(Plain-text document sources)
++++++++

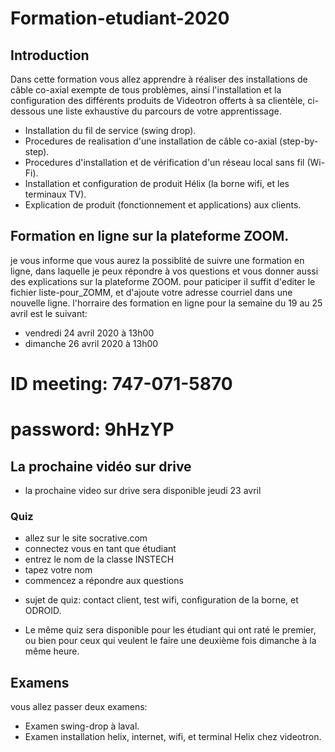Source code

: # Formation-etudiant-2020

## Introduction

  Dans cette formation vous allez apprendre à réaliser des installations de câble co-axial exempte de tous problèmes,
  ainsi l'installation et la configuration des différents produits de Videotron offerts à sa clientèle, ci-dessous une liste
  exhaustive du parcours de votre apprentissage.

- Installation du fil de service (swing drop).
- Procedures de realisation d'une installation de câble co-axial (step-by-step).
- Procedures d'installation et de vérification d'un réseau local sans fil (Wi-Fi).
- Installation et configuration de produit Hélix (la borne wifi, et les terminaux TV).
- Explication de produit (fonctionnement et applications) aux clients.


## Formation en ligne sur la plateforme ZOOM.
 je vous informe que vous aurez la possiblité de suivre une formation en ligne, dans laquelle je peux répondre à vos questions et vous donner aussi des explications sur la plateforme ZOOM. pour paticiper il suffit d'editer le fichier liste-pour_ZOMM, et d'ajoute votre adresse courriel dans une nouvelle ligne.
 l'horraire des formation en ligne pour la semaine du 19 au 25 avril est le suivant:
 
  - vendredi 24 avril 2020 à 13h00
  - dimanche 26 avril 2020 à 13h00
  # ID meeting: 747-071-5870
  # password: 9hHzYP

  

## La prochaine vidéo sur drive

- la prochaine video sur drive sera disponible jeudi 23 avril



### Quiz


+ allez sur le site socrative.com
+ connectez vous en tant que étudiant
+ entrez le nom de la classe INSTECH
+ tapez votre nom
+ commencez a répondre aux questions
- sujet de quiz: contact client, test wifi, configuration de la borne, et ODROID.

- Le même quiz sera disponible pour les étudiant qui ont raté le premier, ou bien pour ceux qui veulent le faire une deuxième fois dimanche à la même heure.



## Examens
  vous allez passer deux examens:

- Examen swing-drop à laval.
- Examen installation helix, internet, wifi, et terminal Helix chez videotron.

++++++++

## WHAT IS BEING ASKED
Output the data above verbatim, pictures excluded.

## RESULT
Source code

: # Formation-etudiant-2020

## Introduction

  Dans cette formation vous allez apprendre à réaliser des installations de câble co-axial exempte de tous problèmes,
  ainsi l'installation et la configuration des différents produits de Videotron offerts à sa clientèle, ci-dessous une liste
  exhaustive du parcours de votre apprentissage.

- Installation du fil de service (swing drop).
- Procedures de realisation d'une installation de câble co-axial (step-by-step).
- Procedures d'installation et de vérification d'un réseau local sans fil (Wi-Fi).
- Installation et configuration de produit Hélix (la borne wifi, et les terminaux TV).
- Explication de produit (fonctionnement et applications) aux clients.


## Formation en ligne sur la plateforme ZOOM.
 je vous informe que vous aurez la possiblité de suivre une formation en ligne, dans laquelle je peux répondre à vos questions et vous donner aussi des explications sur la plateforme ZOOM. pour paticiper il suffit d'editer le fichier liste-pour_ZOMM, et d'ajoute votre adresse courriel dans une nouvelle ligne.
 l'horraire des formation en ligne pour la semaine du 19 au 25 avril est le suivant:
 
  - vendredi 24 avril 2020 à 13h00
  - dimanche 26 avril 2020 à 13h00
  # ID meeting: 747-071-5870
  # password: 9hHzYP

  

## La prochaine vidéo sur drive

- la prochaine video sur drive sera disponible jeudi 23 avril



### Quiz


+ allez sur le site socrative.com
+ connectez vous en tant que étudiant
+ entrez le nom de la classe INSTECH
+ tapez votre nom
+ commencez a répondre aux questions
- sujet de quiz: contact client, test wifi, configuration de la borne, et ODROID.

- Le même quiz sera disponible pour les étudiant qui ont raté le premier, ou bien pour ceux qui veulent le faire une deuxième fois dimanche à la même heure.



## Examens
  vous allez passer deux examens:

- Examen swing-drop à laval.
- Examen installation helix, internet, wifi, et terminal Helix chez videotron.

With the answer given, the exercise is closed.